Investors Are Hot at Fire Extinguisher Firm

     DALLAS (CN) – Fire extinguisher maker FireStryker defrauded investors of $22 million by lying about having millions of back orders, 10 investors claim in court.
     The investors say in the complaint: “The defendants’ supposed due diligence trips appear to have been little more than extravagant international trips filled with first-class travel and expensive hotels, restaurants and other festivities.”
     Lead plaintiff Italian Investors LLC sued Michael McGehee, Henry Romaine Jr., Allan McBee and Michael McBee Jr., all of Dallas, private investment firm WillMac Companies LLC, McBee Operating Company LLC and FS Ireland Management LLC, in Dallas County Court.
     Italian Investors claims it invested and lost $8 million.
     Among the other plaintiffs, In-Line Investments LCC claims it lost $1.8 million; Kenneth L. Schnitzer Jr. 1989 Gift Trust, $1 million; Theodore Skokos, $1.36 million; and Michael and Patrick Thompson, $2.38 million.
     Defendants McGehee, Romaine and WillMac affiliate WillMac Americas LLC formed FireStryker in 2011 to buy E.S.P., Srl, an Italian maker of portable fire extinguishers, according to the complaint.
     The plaintiffs say the defendants raised money for this by soliciting them to buy shares in FS Ireland investment vehicles, which would then buy Series A preferred shares issued by FireStryker.
     “Defendants represented that E.S.P. was a successful and growing company with a backlog of orders,” the complaint states.
     “Among other things, defendants represented in WillMac presentation materials that E.S.P.:
     “had ‘explosive growth potential’ and that ‘[e]xisting customers have verbally indicated demand over 24 months that would provide investors with full return of capital and very high overall returns’:
     “had a ‘current order backlog from existing customers’ of over two million units, which they said ‘implies ~ $20 million of very high probability gross profit through 2012’;
     “had ‘confirmed active orders in process’ of 975,000 units and ‘order volumes promised by existing customers’ of 2,800,000 units; and
     “had projected total revenue of $10,118,000 for 2011 and $38,094,000 for
     “Defendants even characterized these figures to be conservative.”
     And that’s not all, the investors say: “Defendants made additional representations to some plaintiffs in order to close the deal,” the complaint states. “(T)he WillMac defendants told plaintiffs that a UL certification for the FireStryker fire extinguisher would be obtained in the very near future. This would lead to sales in the United States.”
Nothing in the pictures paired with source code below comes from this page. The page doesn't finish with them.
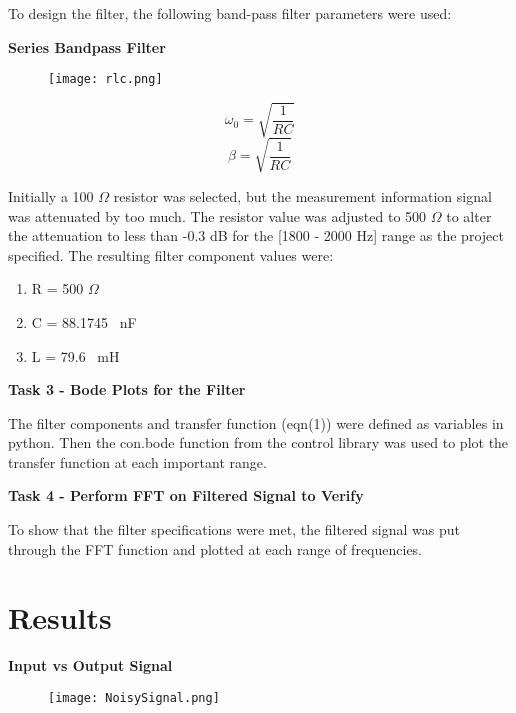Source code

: \documentclass[hidelinks, 12pt]{report}
\begin{document}
    To design the filter, the following band-pass filter parameters were used: 
    
    \textbf{Series Bandpass Filter}
    
    \begin{figure}[!h]
    \centering
    \texttt{[image: rlc.png]}
    \end{figure}
    \begin{equation*}
        \omega_0 = \sqrt{\frac{1}{RC}}
    \end{equation*}
    \begin{equation*}
        \beta = \sqrt{\frac{1}{RC}}
    \end{equation*}
    
    Initially a 100 $\Omega$ resistor was selected, but the measurement information signal was attenuated by too much. The resistor value was adjusted to 500 $\Omega$ to alter the attenuation to less than -0.3 dB for the [1800 - 2000 Hz] range as the project specified. The resulting filter component values were: 
    
    \begin{enumerate}
        \item R = 500 $\Omega$
        \item C = 88.1745 \  nF
        \item L = 79.6 \  mH 
    \end{enumerate}
    
    \textbf{Task 3 - Bode Plots for the Filter}
    
    The filter components and transfer function (eqn(1)) were defined as variables in python. Then the con.bode function from the control library was used to plot the transfer function at each important range.
    
    \textbf{Task 4 - Perform FFT on Filtered Signal to Verify}
    
    To show that the filter specifications were met, the filtered signal was put through the FFT function and plotted at each range of frequencies.
    
\section{Results}
\textbf{Input vs Output Signal}

    \begin{figure}[!h]
    \centering
    \texttt{[image: NoisySignal.png]}
    \end{figure}
    
\end{document}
     The plaintiffs claim the McBees represented that FireStryker has $4.4 million cash on hand in January 2012, that a sub-Saharan distributor had placed a 400,000 unit order, that an Italian tractor manufacturer had ordered 130,000, that an Indian distributor was finalizing a 500,000 unit order and that the company’s Italian plaint was bringing a second production line online and that both lines were running on double shifts.
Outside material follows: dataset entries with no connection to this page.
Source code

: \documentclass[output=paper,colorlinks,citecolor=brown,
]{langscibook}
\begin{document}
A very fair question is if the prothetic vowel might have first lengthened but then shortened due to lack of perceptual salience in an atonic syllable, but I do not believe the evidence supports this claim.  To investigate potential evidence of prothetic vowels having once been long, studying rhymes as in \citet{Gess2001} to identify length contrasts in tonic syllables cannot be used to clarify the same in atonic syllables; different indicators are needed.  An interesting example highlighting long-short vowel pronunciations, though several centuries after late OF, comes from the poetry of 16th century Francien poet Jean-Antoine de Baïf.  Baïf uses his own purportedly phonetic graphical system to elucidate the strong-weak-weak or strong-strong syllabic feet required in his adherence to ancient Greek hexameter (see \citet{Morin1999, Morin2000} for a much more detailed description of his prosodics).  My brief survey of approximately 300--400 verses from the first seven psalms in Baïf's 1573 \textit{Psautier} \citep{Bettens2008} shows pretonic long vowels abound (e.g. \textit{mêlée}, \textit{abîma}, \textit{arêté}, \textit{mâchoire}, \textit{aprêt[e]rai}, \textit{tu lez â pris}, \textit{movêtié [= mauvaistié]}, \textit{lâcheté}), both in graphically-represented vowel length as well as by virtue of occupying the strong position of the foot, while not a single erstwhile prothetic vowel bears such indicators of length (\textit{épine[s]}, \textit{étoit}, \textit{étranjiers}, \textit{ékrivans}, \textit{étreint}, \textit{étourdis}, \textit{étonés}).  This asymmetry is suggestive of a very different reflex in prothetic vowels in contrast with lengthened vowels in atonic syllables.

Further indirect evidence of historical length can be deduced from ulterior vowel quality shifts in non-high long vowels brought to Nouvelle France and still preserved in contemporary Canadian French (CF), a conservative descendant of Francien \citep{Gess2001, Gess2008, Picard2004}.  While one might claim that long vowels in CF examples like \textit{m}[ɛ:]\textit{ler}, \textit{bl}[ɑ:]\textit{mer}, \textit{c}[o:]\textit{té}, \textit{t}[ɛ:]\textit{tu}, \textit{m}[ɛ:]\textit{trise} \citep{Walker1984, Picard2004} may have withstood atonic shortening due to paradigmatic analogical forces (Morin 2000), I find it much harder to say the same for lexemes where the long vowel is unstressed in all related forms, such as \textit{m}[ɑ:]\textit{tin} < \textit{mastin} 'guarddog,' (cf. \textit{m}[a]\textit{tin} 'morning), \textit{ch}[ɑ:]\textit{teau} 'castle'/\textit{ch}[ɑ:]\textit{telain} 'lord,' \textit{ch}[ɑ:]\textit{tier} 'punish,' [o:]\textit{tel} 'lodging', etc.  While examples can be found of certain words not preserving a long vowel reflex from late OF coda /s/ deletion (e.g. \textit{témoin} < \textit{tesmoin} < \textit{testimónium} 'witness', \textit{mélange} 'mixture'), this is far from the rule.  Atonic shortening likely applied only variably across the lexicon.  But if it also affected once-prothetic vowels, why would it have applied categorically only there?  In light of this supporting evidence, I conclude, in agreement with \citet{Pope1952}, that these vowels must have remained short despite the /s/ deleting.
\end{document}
     But after FireStryker became a subsidiary of Acell Investors and a new CEO was hired, the fraud was uncovered, the plaintiffs say in the complaint.
     They claim that FireStryker had less than $4.4 million of year-end cash on hand, that there was no backlog of millions of orders, that the Italian government did not intend to require a FireStryker unit in every vehicle, and that certification and safety issues where either misrepresented or not disclosed at all to prospective investors. “The fact is that defendants conducted very little due diligence … defendants have no documents evidencing supposed ‘current order backlog’ of 2 million units or ‘confirmed active orders in progress’ of 975,000 units, much less documents evidencing any investigation or analysis of such important facts,” the complaint states. “The defendants’ supposed due diligence trips appear to have been little more than extravagant international trips filled with first-class travel and expensive hotels, restaurants and other festivities.”
     The defendants also failed to disclose McGehee’s Chapter 7 bankruptcy filing in 2004, which left millions of dollars in debts unsatisfied, according to the complaint.
     “It appears that McGehee sought bankruptcy court protection in Mississippi in an attempt to hide his prior financial difficulties from unsuspecting investors in Dallas like plaintiffs,” the complaint states. “McGehee’s portrayal of himself as a successful businessman to plaintiffs and the Dallas community appears to be nothing more than a charade to dupe investors like plaintiffs.”
     The plaintiffs seek actual and punitive damages for fraud, fraudulent inducement, negligent misrepresentation and violation of the Texas Securities Act.
     They are represented by John Eichman with Hunton Williams in Dallas.